**What this task involves**
Below are some entries. Copy each line in them that holds "containers".

**Saved entries**
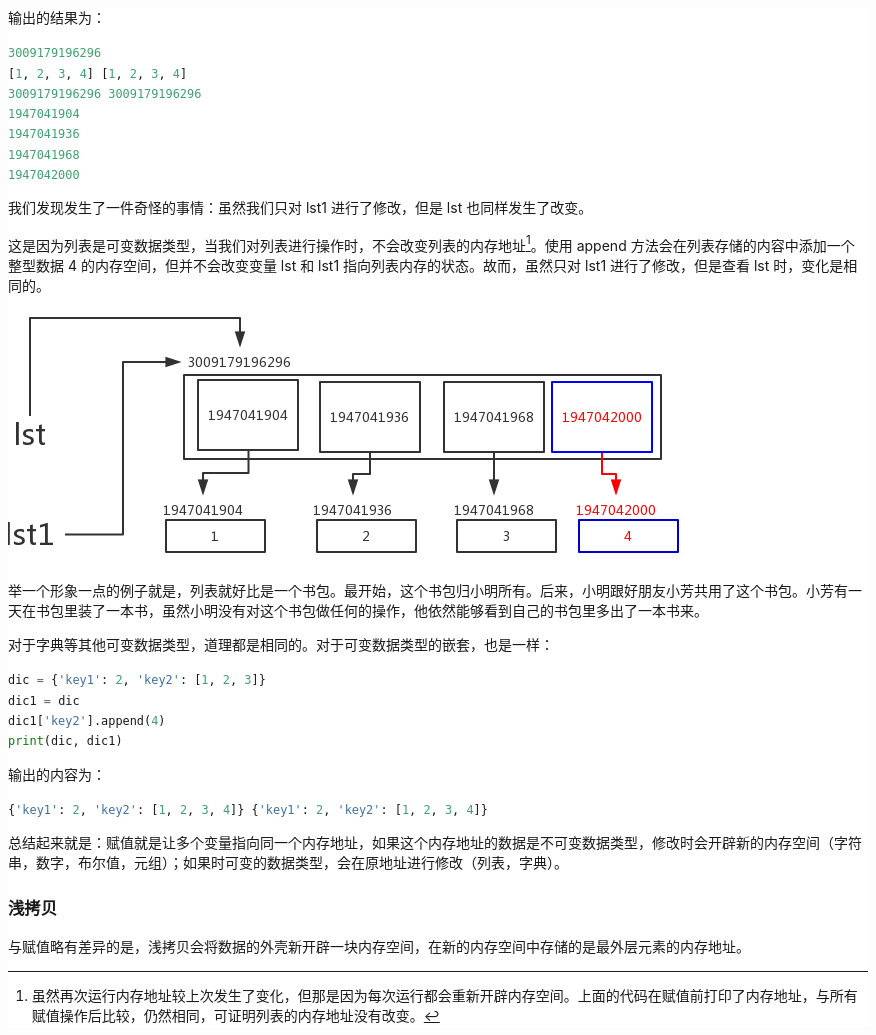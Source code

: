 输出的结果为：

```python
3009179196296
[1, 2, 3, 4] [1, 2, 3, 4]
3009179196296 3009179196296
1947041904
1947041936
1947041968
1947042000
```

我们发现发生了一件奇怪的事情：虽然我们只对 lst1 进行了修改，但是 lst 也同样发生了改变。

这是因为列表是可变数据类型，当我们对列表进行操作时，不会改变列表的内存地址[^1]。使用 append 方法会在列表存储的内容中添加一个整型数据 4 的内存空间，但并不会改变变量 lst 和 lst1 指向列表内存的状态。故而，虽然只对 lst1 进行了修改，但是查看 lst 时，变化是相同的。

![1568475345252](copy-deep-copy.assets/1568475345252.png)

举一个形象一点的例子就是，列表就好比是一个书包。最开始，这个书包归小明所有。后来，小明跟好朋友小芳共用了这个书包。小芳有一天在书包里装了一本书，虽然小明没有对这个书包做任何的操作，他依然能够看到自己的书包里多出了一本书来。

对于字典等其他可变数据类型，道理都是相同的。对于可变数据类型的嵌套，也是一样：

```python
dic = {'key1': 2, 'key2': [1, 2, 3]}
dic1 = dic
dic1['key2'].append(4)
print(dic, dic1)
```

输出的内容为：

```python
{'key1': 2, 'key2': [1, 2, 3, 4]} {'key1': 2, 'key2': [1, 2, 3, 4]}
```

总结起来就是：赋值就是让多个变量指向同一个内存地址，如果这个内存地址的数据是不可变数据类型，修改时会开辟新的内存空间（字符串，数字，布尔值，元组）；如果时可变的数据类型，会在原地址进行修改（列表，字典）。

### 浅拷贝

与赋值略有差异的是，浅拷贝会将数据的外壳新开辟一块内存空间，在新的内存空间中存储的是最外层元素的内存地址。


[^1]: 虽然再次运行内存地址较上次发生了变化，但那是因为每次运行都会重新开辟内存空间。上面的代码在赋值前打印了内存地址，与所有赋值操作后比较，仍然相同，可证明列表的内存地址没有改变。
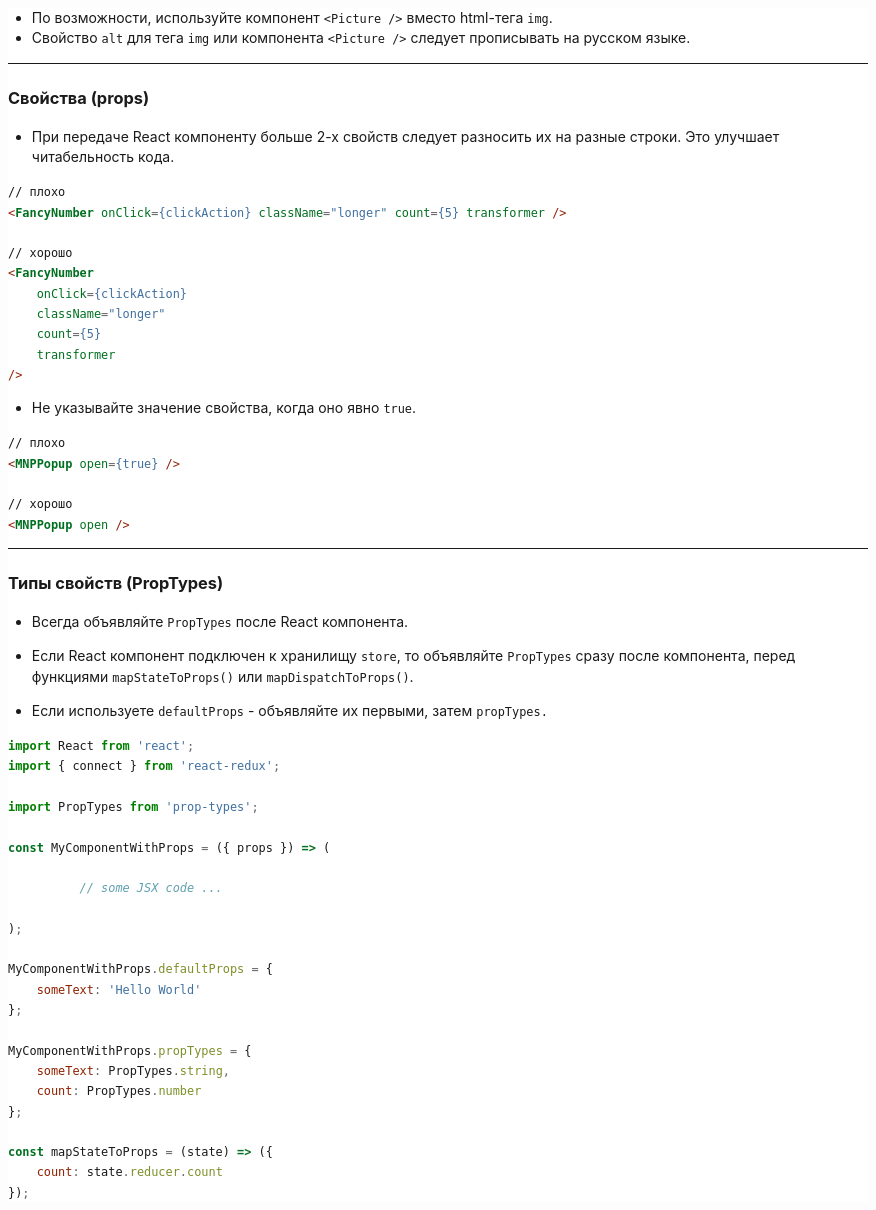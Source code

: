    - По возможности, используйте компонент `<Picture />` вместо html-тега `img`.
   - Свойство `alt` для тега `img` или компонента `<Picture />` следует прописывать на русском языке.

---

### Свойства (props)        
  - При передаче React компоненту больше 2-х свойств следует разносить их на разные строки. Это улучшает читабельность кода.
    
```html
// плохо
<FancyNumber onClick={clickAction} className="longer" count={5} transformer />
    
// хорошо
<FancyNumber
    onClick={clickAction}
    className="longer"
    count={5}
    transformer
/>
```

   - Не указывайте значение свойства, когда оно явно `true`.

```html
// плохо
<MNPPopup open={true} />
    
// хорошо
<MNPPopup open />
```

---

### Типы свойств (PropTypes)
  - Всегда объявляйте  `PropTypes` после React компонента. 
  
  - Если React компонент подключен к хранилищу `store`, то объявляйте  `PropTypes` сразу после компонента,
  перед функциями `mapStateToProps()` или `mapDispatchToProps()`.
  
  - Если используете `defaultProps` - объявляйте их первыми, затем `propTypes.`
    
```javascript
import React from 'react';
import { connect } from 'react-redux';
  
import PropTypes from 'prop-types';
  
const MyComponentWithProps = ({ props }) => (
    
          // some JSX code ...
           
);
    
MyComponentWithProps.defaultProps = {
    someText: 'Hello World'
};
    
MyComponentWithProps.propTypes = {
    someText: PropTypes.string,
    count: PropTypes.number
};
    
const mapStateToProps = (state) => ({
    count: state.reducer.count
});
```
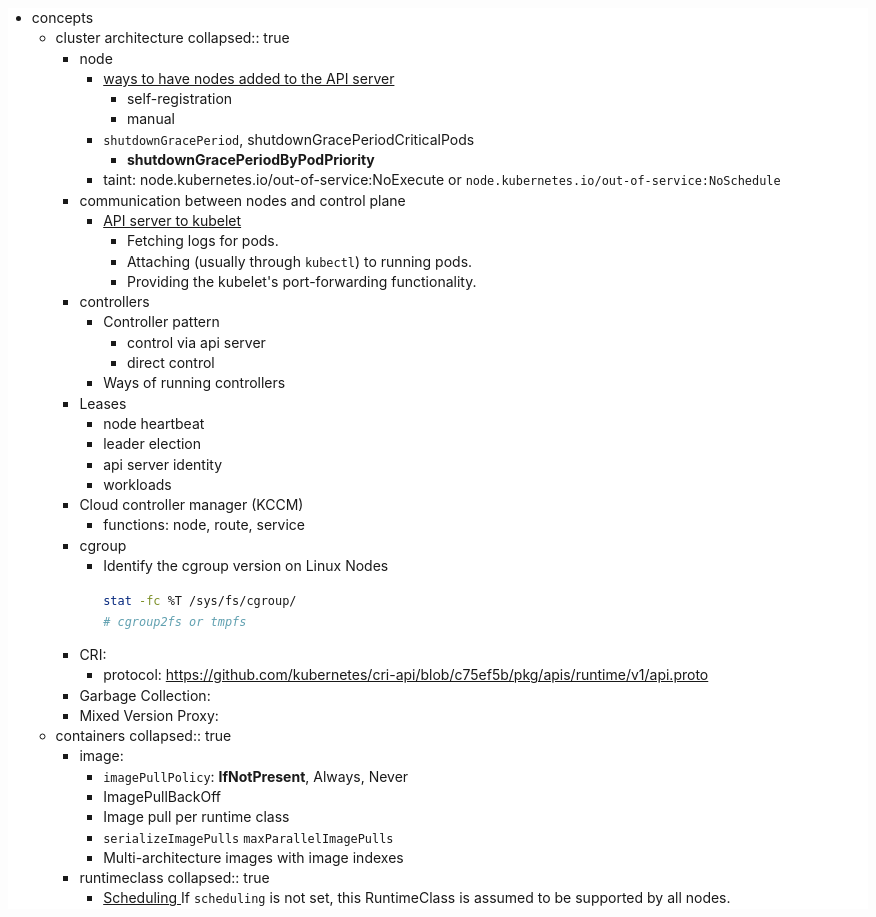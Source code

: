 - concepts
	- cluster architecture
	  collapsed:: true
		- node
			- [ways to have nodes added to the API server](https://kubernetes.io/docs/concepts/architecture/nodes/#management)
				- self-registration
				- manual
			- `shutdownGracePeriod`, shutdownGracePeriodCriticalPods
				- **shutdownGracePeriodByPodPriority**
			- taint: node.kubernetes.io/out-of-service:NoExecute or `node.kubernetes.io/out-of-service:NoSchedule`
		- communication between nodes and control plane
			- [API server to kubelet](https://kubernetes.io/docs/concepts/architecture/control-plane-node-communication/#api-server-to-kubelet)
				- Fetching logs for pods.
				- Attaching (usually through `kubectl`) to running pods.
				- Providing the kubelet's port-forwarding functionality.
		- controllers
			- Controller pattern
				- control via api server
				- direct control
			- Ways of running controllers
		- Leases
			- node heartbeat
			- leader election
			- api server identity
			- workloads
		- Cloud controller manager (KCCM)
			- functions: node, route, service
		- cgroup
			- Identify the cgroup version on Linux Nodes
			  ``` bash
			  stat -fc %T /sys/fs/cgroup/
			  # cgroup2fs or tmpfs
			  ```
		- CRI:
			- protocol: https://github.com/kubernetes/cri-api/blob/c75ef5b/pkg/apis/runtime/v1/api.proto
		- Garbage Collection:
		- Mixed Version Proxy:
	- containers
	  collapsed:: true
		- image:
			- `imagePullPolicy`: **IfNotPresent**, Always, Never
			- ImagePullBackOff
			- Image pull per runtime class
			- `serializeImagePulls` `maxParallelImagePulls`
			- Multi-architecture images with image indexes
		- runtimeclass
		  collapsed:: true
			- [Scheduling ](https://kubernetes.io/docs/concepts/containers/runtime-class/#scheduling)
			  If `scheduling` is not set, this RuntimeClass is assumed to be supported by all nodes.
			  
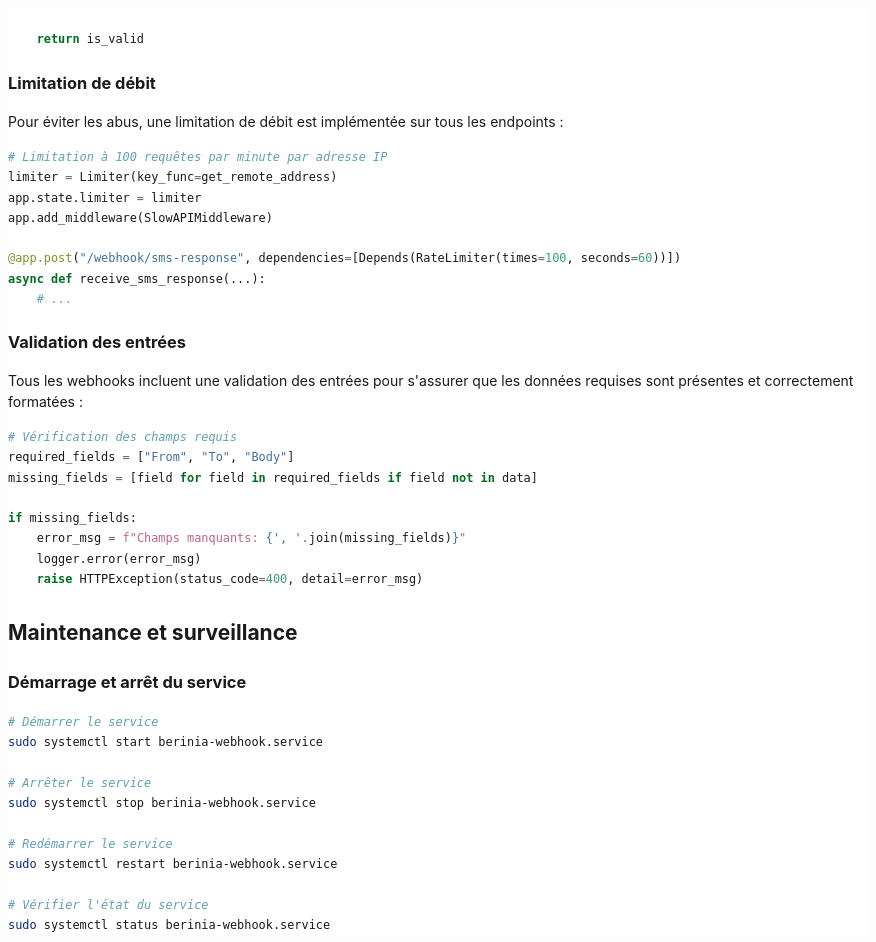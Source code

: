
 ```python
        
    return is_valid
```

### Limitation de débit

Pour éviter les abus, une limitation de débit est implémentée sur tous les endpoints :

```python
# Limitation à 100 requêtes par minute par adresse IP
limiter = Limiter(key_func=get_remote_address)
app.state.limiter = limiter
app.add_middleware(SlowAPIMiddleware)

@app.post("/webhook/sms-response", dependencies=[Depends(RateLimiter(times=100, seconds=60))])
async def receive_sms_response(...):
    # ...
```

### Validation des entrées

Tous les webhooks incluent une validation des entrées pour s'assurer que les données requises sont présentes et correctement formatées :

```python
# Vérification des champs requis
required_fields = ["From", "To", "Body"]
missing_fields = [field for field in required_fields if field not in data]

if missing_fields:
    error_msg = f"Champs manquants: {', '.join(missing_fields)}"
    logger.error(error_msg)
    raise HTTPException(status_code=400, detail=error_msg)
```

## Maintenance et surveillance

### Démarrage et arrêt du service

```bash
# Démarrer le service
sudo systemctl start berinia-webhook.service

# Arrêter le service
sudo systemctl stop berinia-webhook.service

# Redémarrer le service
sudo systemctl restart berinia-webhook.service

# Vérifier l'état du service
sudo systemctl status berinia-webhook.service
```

**Answer below**
	- containers
			- [Scheduling ](https://kubernetes.io/docs/concepts/containers/runtime-class/#scheduling)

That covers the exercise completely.